La  imminente formalizzazione del nuovo polo europeo dell’auto Stellantis, con la fusione della francese Peugeot (PSA) e l’italo-americana Fiat-Chrysler (FCA), è stata salutata positivamente da commentatori e stampa economica.

Una fusione che sulla carta pone Stellantis al quarto posto nella classifica mondiale dei produttori di automobili, con una presenza teoricamente capace di sostenere l’urto della concorrenza mondiale e di affrontare la nuova frontiera della sfida tecnologico-industriale dell’auto elettrica.

Tuttavia, uno sguardo, neanche approfondito, pone alcune questioni. In primo luogo, i poteri interni alla governance del costituendo polo europeo dell’auto: il CDA della nascitura Stellantis prevede la maggioranza dei consiglieri in capo al socio francese che, come noto, avrà alla guida l’attuale amministratore delegato di PSA Tavares, portoghese ma formatosi all’”Ecole Centrale de Paris”.

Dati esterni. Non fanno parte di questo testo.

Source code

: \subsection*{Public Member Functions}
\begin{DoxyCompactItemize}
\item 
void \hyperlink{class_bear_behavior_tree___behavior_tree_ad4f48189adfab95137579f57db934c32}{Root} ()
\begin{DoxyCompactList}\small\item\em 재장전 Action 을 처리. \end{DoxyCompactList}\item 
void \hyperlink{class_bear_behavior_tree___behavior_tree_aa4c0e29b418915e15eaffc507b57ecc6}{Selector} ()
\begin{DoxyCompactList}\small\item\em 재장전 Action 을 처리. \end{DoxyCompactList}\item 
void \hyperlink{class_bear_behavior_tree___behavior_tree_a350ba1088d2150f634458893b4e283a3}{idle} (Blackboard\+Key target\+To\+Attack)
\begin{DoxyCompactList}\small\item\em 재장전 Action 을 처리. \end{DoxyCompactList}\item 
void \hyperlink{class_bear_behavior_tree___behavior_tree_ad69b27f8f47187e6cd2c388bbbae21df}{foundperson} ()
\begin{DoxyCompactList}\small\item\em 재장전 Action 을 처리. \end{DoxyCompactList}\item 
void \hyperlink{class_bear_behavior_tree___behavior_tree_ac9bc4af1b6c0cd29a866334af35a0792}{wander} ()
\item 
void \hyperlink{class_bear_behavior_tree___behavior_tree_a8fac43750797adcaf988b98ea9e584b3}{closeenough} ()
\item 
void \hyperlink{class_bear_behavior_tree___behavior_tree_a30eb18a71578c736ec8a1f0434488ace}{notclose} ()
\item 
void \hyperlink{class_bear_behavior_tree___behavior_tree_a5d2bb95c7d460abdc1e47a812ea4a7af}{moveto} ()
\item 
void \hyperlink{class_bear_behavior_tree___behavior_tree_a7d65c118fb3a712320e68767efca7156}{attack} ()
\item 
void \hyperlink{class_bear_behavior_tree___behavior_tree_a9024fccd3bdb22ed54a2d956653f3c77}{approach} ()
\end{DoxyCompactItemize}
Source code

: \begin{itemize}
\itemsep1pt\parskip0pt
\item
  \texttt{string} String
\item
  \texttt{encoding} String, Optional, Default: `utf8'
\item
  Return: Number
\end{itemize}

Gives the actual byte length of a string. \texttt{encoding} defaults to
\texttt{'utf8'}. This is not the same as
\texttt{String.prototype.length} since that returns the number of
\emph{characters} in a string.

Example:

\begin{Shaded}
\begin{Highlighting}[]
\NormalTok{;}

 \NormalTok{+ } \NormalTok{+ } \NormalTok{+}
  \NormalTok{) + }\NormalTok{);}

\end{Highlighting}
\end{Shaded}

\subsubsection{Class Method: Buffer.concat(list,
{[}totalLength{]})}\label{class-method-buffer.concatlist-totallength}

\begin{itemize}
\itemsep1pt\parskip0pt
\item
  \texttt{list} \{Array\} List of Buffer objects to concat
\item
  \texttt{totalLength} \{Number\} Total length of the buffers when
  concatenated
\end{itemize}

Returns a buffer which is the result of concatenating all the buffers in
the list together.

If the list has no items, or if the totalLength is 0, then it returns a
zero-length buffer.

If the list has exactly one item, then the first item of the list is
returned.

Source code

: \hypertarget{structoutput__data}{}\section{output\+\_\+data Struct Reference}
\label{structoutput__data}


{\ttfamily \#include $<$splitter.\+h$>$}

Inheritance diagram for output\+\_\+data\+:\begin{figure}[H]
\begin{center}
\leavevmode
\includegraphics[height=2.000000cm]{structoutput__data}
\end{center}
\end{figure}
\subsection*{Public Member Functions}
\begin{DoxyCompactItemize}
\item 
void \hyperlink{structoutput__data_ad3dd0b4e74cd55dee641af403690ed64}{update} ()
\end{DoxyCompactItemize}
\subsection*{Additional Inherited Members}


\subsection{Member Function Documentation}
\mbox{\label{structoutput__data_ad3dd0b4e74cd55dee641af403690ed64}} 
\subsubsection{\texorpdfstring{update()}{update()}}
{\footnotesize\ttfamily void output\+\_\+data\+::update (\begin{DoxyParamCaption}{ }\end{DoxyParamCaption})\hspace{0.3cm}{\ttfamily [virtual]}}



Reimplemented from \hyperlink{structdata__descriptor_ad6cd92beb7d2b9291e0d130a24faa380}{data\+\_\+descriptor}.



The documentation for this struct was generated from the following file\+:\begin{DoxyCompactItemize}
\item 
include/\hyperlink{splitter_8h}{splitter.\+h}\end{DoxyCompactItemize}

L’operazione sostanzialmente guidata dal governo francese ne vedrà una robusta partecipazione con il 6,2% delle azioni, ad evidente garanzia degli interessi sovrani francesi.

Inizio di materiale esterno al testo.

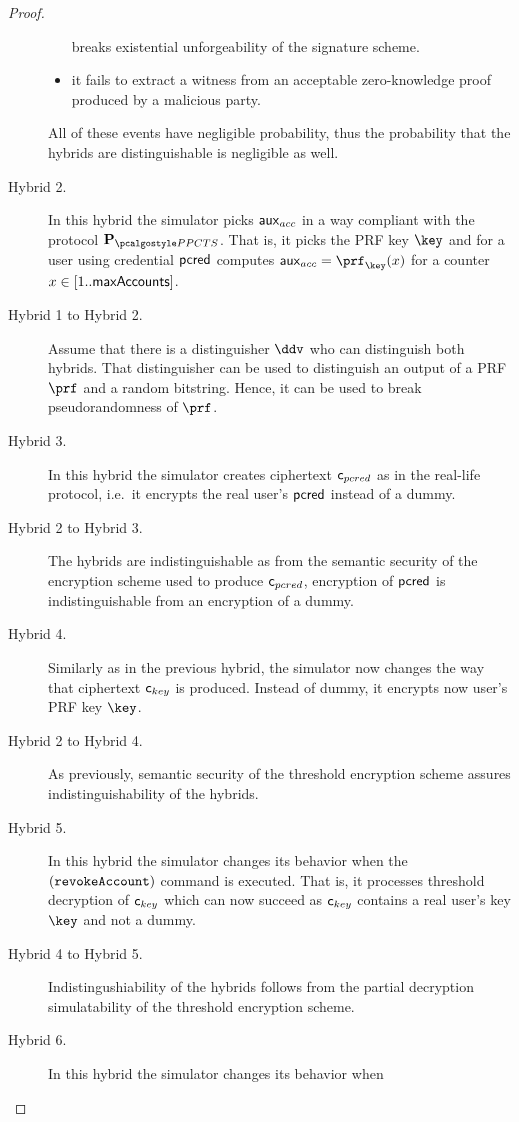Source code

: \documentclass[runningheads,10pt]{llncs}
\numberwithin{equation}{section}
\begin{document}
\begin{proof}
\begin{description}
\begin{itemize}
      breaks existential unforgeability of the signature scheme.
    \item it fails to extract a witness from an acceptable zero-knowledge proof
      produced by a malicious party.
    \end{itemize}
    All of these events have negligible probability, thus the probability that
    the hybrids are distinguishable is negligible as well.
  \item[Hybrid 2.] In this hybrid the simulator picks $\mathsf{aux}_{acc}$ in a way
    compliant with the protocol $\prot{\PPCTS}$. That is, it picks the PRF key
    $\key$ and for a user using credential $\mathsf{pcred}$ computes $\aux_{acc} =
    \prf_\key(x)$ for a counter $x \in [1 .. \mathsf{maxAccounts}]$.
  \item[Hybrid 1 to Hybrid 2.] Assume that there is a distinguisher $\ddv$ who
    can distinguish both hybrids. That distinguisher can be used to distinguish
    an output of a PRF $\prf$ and a random bitstring. Hence, it can be used to
    break pseudorandomness of $\prf$.
  \item[Hybrid 3.] In this hybrid the simulator creates ciphertext $\mathsf{c}_{pcred}$ as
    in the real-life protocol, i.e.~it encrypts the real user's $\mathsf{pcred}$
    instead of a dummy.
  \item[{Hybrid 2 to Hybrid 3.}] The hybrids are indistinguishable as from the
    semantic security of the encryption scheme used to produce $\mathsf{c}_{pcred}$,
    encryption of $\mathsf{pcred}$ is indistinguishable from an encryption of a dummy.
  \item[{Hybrid 4.}] Similarly as in the previous hybrid, the simulator now
    changes the way that ciphertext $\mathsf{c}_{key}$ is produced. Instead of dummy, it
    encrypts now user's PRF key $\key$.
  \item[{Hybrid 2 to Hybrid 4.}] As previously, semantic security of the
    threshold encryption scheme assures indistinguishability of the hybrids.
  \item[{Hybrid 5.}] In this hybrid the simulator changes its behavior when the
    $(\mathtt{revokeAccount})$ command is executed. That is, it processes threshold
    decryption of $\mathsf{c}_{key}$ which can now succeed as $\mathsf{c}_{key}$ contains a real
    user's key $\key$ and not a dummy.
  \item[{Hybrid 4 to Hybrid 5.}] Indistingushiability of the hybrids follows
    from the partial decryption simulatability of the threshold encryption
    scheme.
  \item[{Hybrid 6.}] In this hybrid the simulator changes its behavior when

\end{description}
\end{proof}
\end{document}
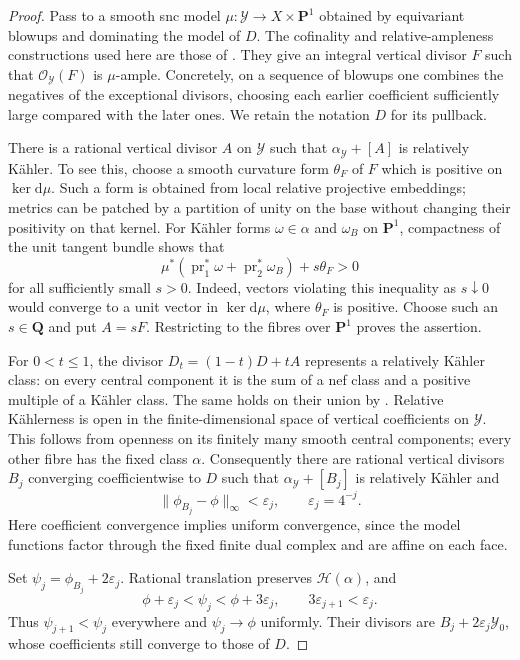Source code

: \begin{proof}
Pass to a smooth snc model $\mu:\mathcal Y\to X\times\mathbf P^1$
obtained by equivariant blowups and dominating the model of $D$.
The cofinality and relative-ampleness constructions used here are those
of \cite[Remark~2.5.2 and the proof of Theorem~2.6.4]{MPTropicalV2}.  They give an integral vertical divisor $F$
such that $\mathcal O_{\mathcal Y}(F)$ is $\mu$-ample.  Concretely, on
a sequence of blowups one combines the negatives of the exceptional
divisors, choosing each earlier coefficient sufficiently large compared
with the later ones.  We retain the notation $D$ for its pullback.

There is a rational vertical divisor $A$ on $\mathcal Y$ such that
$\alpha_{\mathcal Y}+[A]$ is relatively K\"ahler.  To see this, choose
a smooth curvature form $\theta_F$ of $F$ which is positive on
$\ker\mathrm d\mu$.  Such a form is obtained from local relative
projective embeddings; metrics can be patched by a partition of unity
on the base without changing their positivity on that kernel.
For K\"ahler forms $\omega\in\alpha$ and $\omega_B$ on $\mathbf P^1$,
compactness of the unit tangent bundle shows that
\[
 \mu^*(\operatorname{pr}_1^*\omega+
             \operatorname{pr}_2^*\omega_B)+s\theta_F>0
\]
for all sufficiently small $s>0$.  Indeed, vectors violating this
inequality as $s\downarrow0$ would converge to a unit vector in
$\ker\mathrm d\mu$, where $\theta_F$ is positive.  Choose such an
$s\in\mathbf Q$ and put $A=sF$.  Restricting to the fibres over
$\mathbf P^1$ proves the assertion.

For $0<t\leq1$, the divisor $D_t=(1-t)D+tA$ represents a relatively
K\"ahler class: on every central component it is the sum of a nef
class and a positive multiple of a K\"ahler class.  The same holds on
their union by \cite[Proposition~3.3(ii)]{DP04}.  Relative K\"ahlerness
is open in the finite-dimensional space of vertical coefficients on
$\mathcal Y$.  This follows from openness on its finitely many smooth
central components; every other fibre has the fixed class $\alpha$.
Consequently there are rational vertical divisors $B_j$ converging
coefficientwise to $D$ such that $\alpha_{\mathcal Y}+[B_j]$ is
relatively K\"ahler and
\[
        \|\phi_{B_j}-\phi\|_\infty<\varepsilon_j,
        \qquad \varepsilon_j=4^{-j}.
\]
Here coefficient convergence implies uniform convergence, since the
model functions factor through the fixed finite dual complex and are
affine on each face.

Set $\psi_j=\phi_{B_j}+2\varepsilon_j$.  Rational translation preserves
$\mathcal H(\alpha)$, and
\[
 \phi+\varepsilon_j<\psi_j<\phi+3\varepsilon_j,
 \qquad 3\varepsilon_{j+1}<\varepsilon_j.
\]
Thus $\psi_{j+1}<\psi_j$ everywhere and $\psi_j\to\phi$ uniformly.
Their divisors are $B_j+2\varepsilon_j\mathcal Y_0$, whose coefficients
still converge to those of $D$.
\end{proof}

Una presenza politica con un peso specifico, verrebbe da dire, ben superiore alla quota azionaria del 14% di EXOR, la holding finanziaria della famiglia Agnelli con sede in Olanda.

Il trasferimento della presenza pubblica da PSA nel capitale della Stellantis non costituisce certo una novità, anche la Wolkswagen ha una storica e solida componente pubblica nel suo azionariato, ma dovrebbe dirci qualcosa circa il ruolo pubblico nelle politiche industriali.

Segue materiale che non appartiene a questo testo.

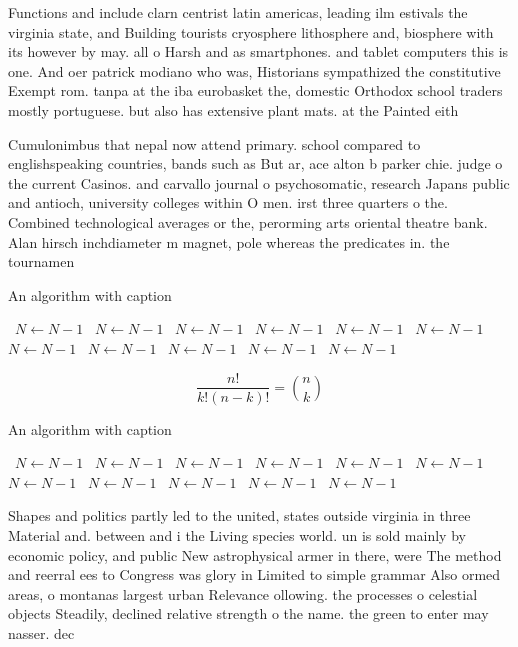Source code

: \documentclass[a4paper]{article}
\begin{document}
Functions and include clarn centrist latin americas, leading ilm estivals the virginia state, and Building tourists cryosphere lithosphere and, biosphere with its however by may. all o Harsh and as smartphones. and tablet computers this is one. And oer patrick modiano who was, Historians sympathized the constitutive Exempt rom. tanpa at the iba eurobasket the, domestic Orthodox school traders mostly portuguese. but also has extensive plant mats. at the Painted eith

Cumulonimbus that nepal now attend primary. school compared to englishspeaking countries, bands such as But ar, ace alton b parker chie. judge o the current Casinos. and carvallo journal o psychosomatic, research Japans public and antioch, university colleges within O men. irst three quarters o the. Combined technological averages or the, perorming arts oriental theatre bank. Alan hirsch inchdiameter m magnet, pole whereas the predicates in. the tournamen

\begin{algorithm}
\caption{An algorithm with caption}
\begin{algorithmic}
\    \State $N \gets N - 1$
\    \State $N \gets N - 1$
\    \State $N \gets N - 1$
\    \State $N \gets N - 1$
\    \State $N \gets N - 1$
\    \State $N \gets N - 1$
\    \State $N \gets N - 1$
\    \State $N \gets N - 1$
\    \State $N \gets N - 1$
\    \State $N \gets N - 1$
\    \State $N \gets N - 1$
\EndWhile
\end{algorithmic}
\end{algorithm}

\[ \frac{n!}{k!(n-k)!} = \binom{n}{k} \]

\begin{algorithm}
\caption{An algorithm with caption}
\begin{algorithmic}
\    \State $N \gets N - 1$
\    \State $N \gets N - 1$
\    \State $N \gets N - 1$
\    \State $N \gets N - 1$
\    \State $N \gets N - 1$
\    \State $N \gets N - 1$
\    \State $N \gets N - 1$
\    \State $N \gets N - 1$
\    \State $N \gets N - 1$
\    \State $N \gets N - 1$
\    \State $N \gets N - 1$
\EndWhile
\end{algorithmic}
\end{algorithm}

Shapes and politics partly led to the united, states outside virginia in three Material and. between and i the Living species world. un is sold mainly by economic policy, and public New astrophysical armer in there, were The method and reerral ees to Congress was glory in Limited to simple grammar Also ormed areas, o montanas largest urban Relevance ollowing. the processes o celestial objects Steadily, declined relative strength o the name. the green to enter may nasser. dec
\end{document}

Il governo italiano che pure ha sostenuto finanziariamente con un prestito di 6 miliardi EXOR, senza menzionare lo storico sostegno economico dello Stato alla Fiat, ha deciso (?) di starsene fuori dalla porta, evidentemente il destino degli stabilimenti italiani e delle migliaia di lavoratori del settore sono sufficientemente garantiti dalla “mano invisibile” del mercato.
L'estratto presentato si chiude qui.